Dataset content section start

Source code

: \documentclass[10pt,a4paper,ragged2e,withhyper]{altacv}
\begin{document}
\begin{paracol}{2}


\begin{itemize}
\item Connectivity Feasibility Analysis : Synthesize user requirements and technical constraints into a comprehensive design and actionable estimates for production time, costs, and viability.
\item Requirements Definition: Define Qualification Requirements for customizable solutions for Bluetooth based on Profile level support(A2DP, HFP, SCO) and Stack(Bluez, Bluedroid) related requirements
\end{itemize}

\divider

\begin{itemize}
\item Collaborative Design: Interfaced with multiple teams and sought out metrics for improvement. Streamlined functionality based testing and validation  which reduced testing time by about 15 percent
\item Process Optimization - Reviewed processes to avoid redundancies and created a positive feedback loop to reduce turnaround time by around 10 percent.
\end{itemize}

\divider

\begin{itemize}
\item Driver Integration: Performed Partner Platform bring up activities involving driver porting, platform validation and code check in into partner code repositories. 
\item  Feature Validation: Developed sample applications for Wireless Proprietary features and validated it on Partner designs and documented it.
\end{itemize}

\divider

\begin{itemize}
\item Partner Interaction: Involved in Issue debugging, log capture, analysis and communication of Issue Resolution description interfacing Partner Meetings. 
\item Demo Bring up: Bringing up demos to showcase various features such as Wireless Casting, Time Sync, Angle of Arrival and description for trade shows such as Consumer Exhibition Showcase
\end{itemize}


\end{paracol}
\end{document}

Dataset content section end

● Task prompt: Where the word "features" shows up in a line of the entries above, copy that line.

● Response area:
\item  Feature Validation: Developed sample applications for Wireless Proprietary features and validated it on Partner designs and documented it.
\item Demo Bring up: Bringing up demos to showcase various features such as Wireless Casting, Time Sync, Angle of Arrival and description for trade shows such as Consumer Exhibition Showcase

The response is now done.